Until the rise in popularity of commercially manufactured clothing, sewing was an essential and practical skill. Not only did women need to know how to sew clothing and linens, but they also marked sheets, pillowcases, and tablecloths with their initials. Girls practiced stitches, patterns, and lettering by making samplers from linen cloth and various colors of silk, wool, or cotton thread. Customary Pennsylvania German sampler motifs included flowers, topiaries, deer, birds, hearts, houses, and stars. Since it was important that girls learned and memorized religious and moral verses, these were common additions to samplers as well.
Pennsylvania German girls spent their adolescence perfecting their sewing skills for future roles as wife and mother. They were taught either at home from older, more experienced relatives, or at school. When the designs on samplers are very similar, it is likely they were made by girls who had the same instructor. Yet a sampler can also contain elements that were very personal to the maker. Embroidered houses sometimes looked similar to the maker’s own home or the maker would incorporate important initials into the design, such as those of her parents or siblings.
Nine year old Susan Gish of Hummelstown, Pennsylvania worked the above sampler in 1834. There are floral and diamond patterns, along with vowels stitched in all capitals.
The oldest sampler in The Hershey Story’s collection was made by Lydia Speakman in 1784. It most likely originates from the Philadelphia area, but possibly Susquehanna or Chester County. It features a flower and leaf motif throughout, the alphabet at the top, and part of a poem written in 1712 by Joseph Addison, which says:
“The Lord, my pasture shall prepare, and feed me with a shepherd[‘s]
Care His Presence Shall My Wants Supply
And Guard Me With A Watchful Eye
My noon day steps he shall attend and all my midnight hours defend,
when in the sultry glebe faint, or on the thirsty mountain pant,
to fertile vales and dewy meads, my weary wandering steps”

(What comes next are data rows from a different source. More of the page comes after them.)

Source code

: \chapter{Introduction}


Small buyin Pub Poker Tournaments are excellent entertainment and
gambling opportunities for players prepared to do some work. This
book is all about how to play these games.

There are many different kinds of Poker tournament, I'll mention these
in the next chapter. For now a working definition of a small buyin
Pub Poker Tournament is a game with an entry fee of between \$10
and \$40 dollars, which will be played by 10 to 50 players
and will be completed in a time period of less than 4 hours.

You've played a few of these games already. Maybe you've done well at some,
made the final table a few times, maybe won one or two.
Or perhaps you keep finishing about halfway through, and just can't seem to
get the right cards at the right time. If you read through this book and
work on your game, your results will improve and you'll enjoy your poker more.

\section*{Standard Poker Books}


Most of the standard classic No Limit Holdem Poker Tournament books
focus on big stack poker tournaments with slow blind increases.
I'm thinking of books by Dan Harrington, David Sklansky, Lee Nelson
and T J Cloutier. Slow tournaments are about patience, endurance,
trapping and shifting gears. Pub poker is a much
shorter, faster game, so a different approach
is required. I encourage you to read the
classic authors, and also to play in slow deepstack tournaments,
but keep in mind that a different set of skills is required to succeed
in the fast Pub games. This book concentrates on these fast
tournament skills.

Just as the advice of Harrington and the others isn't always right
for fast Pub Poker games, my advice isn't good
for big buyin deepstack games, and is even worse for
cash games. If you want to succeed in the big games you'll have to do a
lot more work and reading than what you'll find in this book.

During the 150 years prior to being added to the museum’s collection, exposure to light and humidity caused the fabric to yellow and threads to fade. Some of the discoloration is also the result of unavoidable aging.

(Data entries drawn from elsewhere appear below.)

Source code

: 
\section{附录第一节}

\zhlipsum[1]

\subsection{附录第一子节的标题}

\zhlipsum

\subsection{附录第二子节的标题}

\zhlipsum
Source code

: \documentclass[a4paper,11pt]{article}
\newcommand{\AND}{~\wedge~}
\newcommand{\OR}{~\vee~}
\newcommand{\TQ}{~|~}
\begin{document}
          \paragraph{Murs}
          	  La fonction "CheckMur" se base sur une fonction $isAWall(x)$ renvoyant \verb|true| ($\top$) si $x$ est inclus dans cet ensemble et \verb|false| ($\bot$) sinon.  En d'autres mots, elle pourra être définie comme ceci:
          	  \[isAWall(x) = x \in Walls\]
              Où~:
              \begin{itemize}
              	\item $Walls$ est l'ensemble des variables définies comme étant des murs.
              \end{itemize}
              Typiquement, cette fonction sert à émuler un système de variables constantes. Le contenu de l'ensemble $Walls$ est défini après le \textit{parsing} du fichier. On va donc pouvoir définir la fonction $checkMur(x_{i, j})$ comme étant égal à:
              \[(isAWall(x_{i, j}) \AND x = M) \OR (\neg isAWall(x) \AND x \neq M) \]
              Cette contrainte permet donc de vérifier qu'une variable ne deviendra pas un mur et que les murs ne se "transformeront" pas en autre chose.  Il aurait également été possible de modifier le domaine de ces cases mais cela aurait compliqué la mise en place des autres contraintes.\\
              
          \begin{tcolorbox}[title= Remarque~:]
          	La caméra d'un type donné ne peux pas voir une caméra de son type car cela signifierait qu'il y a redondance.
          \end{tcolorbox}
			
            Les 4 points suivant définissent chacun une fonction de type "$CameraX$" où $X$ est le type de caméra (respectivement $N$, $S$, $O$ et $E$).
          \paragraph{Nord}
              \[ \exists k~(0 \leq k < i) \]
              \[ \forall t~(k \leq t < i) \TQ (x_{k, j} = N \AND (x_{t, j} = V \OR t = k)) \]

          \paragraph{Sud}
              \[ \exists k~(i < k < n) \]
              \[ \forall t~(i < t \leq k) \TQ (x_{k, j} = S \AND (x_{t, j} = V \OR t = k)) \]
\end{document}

Frances Hershey (later McDade) created this sampler in 1830. Houses, trees, and dogs were popular motifs. The saying stitched at the top, transcribed below, was one of the most commonly used.

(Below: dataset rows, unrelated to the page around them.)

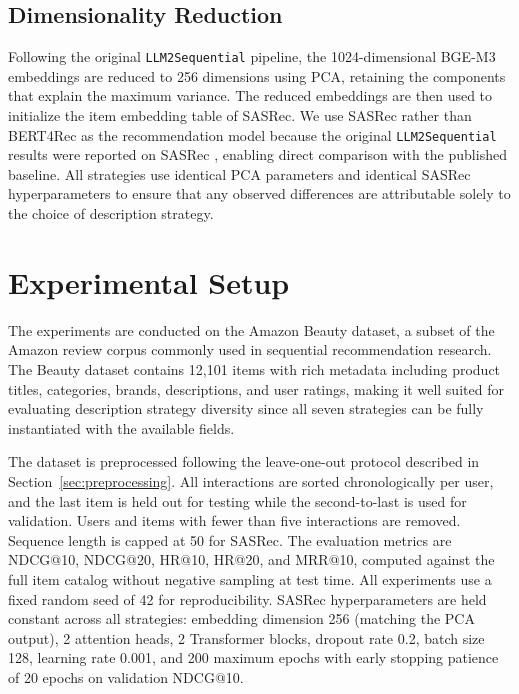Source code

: \documentclass[12pt,a4paper]{report}
\begin{document}
\subsection*{Dimensionality Reduction}

Following the original \texttt{LLM2Sequential} pipeline, the 1024-dimensional
BGE-M3 embeddings are reduced to 256 dimensions using PCA, retaining the
components that explain the maximum variance. The reduced embeddings are then
used to initialize the item embedding table of SASRec. We use SASRec rather
than BERT4Rec as the recommendation model because the original
\texttt{LLM2Sequential} results were reported on SASRec \citep{boz2025},
enabling direct comparison with the published baseline. All strategies use
identical PCA parameters and identical SASRec hyperparameters to ensure that
any observed differences are attributable solely to the choice of description
strategy.

\section{Experimental Setup}
\label{sec:exp_setup_ch4}

The experiments are conducted on the Amazon Beauty dataset, a subset of the
Amazon review corpus \citep{mcauley2015image} commonly used in sequential
recommendation research. The Beauty dataset contains 12,101 items with rich
metadata including product titles, categories, brands, descriptions, and user
ratings, making it well suited for evaluating description strategy diversity
since all seven strategies can be fully instantiated with the available fields.

The dataset is preprocessed following the leave-one-out protocol described in
Section~\ref{sec:preprocessing}. All interactions are sorted chronologically
per user, and the last item is held out for testing while the second-to-last is
used for validation. Users and items with fewer than five interactions are
removed. Sequence length is capped at 50 for SASRec. The evaluation metrics are
NDCG@10, NDCG@20, HR@10, HR@20, and MRR@10, computed against the full item
catalog without negative sampling at test time. All experiments use a fixed
random seed of 42 for reproducibility. SASRec hyperparameters are held constant
across all strategies: embedding dimension 256 (matching the PCA output), 2
attention heads, 2 Transformer blocks, dropout rate 0.2, batch size 128,
learning rate 0.001, and 200 maximum epochs with early stopping patience of 20
epochs on validation NDCG@10.
\end{document}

“When I am dead and in my grave
And all my bones are rotten.
When this you see remember me
Lest I should be forgotten”.
Needlework samplers are not only evidence of the importance of a practical skill, but are tangible links to the past and, specifically, to the individuals who made them. Each sampler contains unique identifying information about its maker: her name, age, geographic location, and even representations of important people and places in her life. The young girls who created these samplers have, with a needle, thread and a piece of fabric, permanently etched their lives into history.